#### [Task]
Could you repeat, word for word, every line from the one containing "- DHCP habilitado: No" through the final line of the records below, and nothing else?
%%
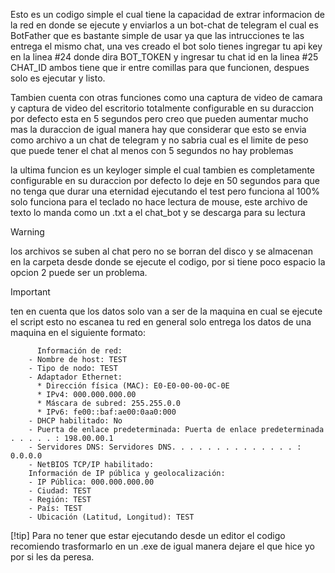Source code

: Esto es un codigo simple el cual tiene la capacidad de extrar informacion de la red en donde se ejecute y enviarlos a un bot-chat de telegram el cual es BotFather que es bastante simple de usar ya que las intrucciones te las entrega el mismo chat, una ves creado el bot solo tienes ingregar tu api key en la linea #24 donde dira BOT_TOKEN y ingresar tu chat id en la linea #25 CHAT_ID ambos tiene que ir entre comillas para que funcionen, despues solo es ejecutar y listo.

Tambien cuenta con otras funciones como una captura de video de camara y captura de video del escritorio totalmente configurable en su duraccion por defecto esta en 5 segundos pero creo que pueden aumentar mucho mas la duraccion de igual manera hay que considerar que esto se envia como archivo a un chat de telegram y no sabria cual es el limite de peso que puede tener el chat al menos con 5 segundos no hay problemas

la ultima funcion es un keyloger simple el cual tambien es completamente configurable en su duraccion por defecto lo deje en 50 segundos para que no tenga que durar una eternidad ejecutando el test pero funciona al 100% solo funciona para el teclado no hace lectura de mouse, este archivo de texto lo manda como un .txt a el chat_bot y se descarga para su lectura

>[!warning]
>los archivos se suben al chat pero no se borran del disco y se almacenan en la carpeta desde donde se ejecute el codigo, por si tiene poco espacio la opcion 2 puede ser un problema.

>[!important]
>ten en cuenta que los datos solo van a ser de la maquina en cual se ejecute el script esto no escanea tu red en general solo entrega los datos de una maquina en el siguiente formato:

          Información de red:
        - Nombre de host: TEST
        - Tipo de nodo: TEST
        - Adaptador Ethernet:
          * Dirección física (MAC): E0-E0-00-00-0C-0E
          * IPv4: 000.000.000.00
          * Máscara de subred: 255.255.0.0
          * IPv6: fe00::baf:ae00:0aa0:000
        - DHCP habilitado: No
        - Puerta de enlace predeterminada: Puerta de enlace predeterminada . . . . . : 198.00.00.1
        - Servidores DNS: Servidores DNS. . . . . . . . . . . . . . : 0.0.0.0
        - NetBIOS TCP/IP habilitado: 
        Información de IP pública y geolocalización:
        - IP Pública: 000.000.000.00
        - Ciudad: TEST
        - Región: TEST
        - País: TEST
        - Ubicación (Latitud, Longitud): TEST

[!tip] 
Para no tener que estar ejecutando desde un editor el codigo recomiendo trasformarlo en un .exe de igual manera dejare el que hice yo por si les da peresa.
%%
#### [Task result]
        - DHCP habilitado: No
        - Puerta de enlace predeterminada: Puerta de enlace predeterminada . . . . . : 198.00.00.1
        - Servidores DNS: Servidores DNS. . . . . . . . . . . . . . : 0.0.0.0
        - NetBIOS TCP/IP habilitado: 
        Información de IP pública y geolocalización:
        - IP Pública: 000.000.000.00
        - Ciudad: TEST
        - Región: TEST
        - País: TEST
        - Ubicación (Latitud, Longitud): TEST

[!tip] 
Para no tener que estar ejecutando desde un editor el codigo recomiendo trasformarlo en un .exe de igual manera dejare el que hice yo por si les da peresa.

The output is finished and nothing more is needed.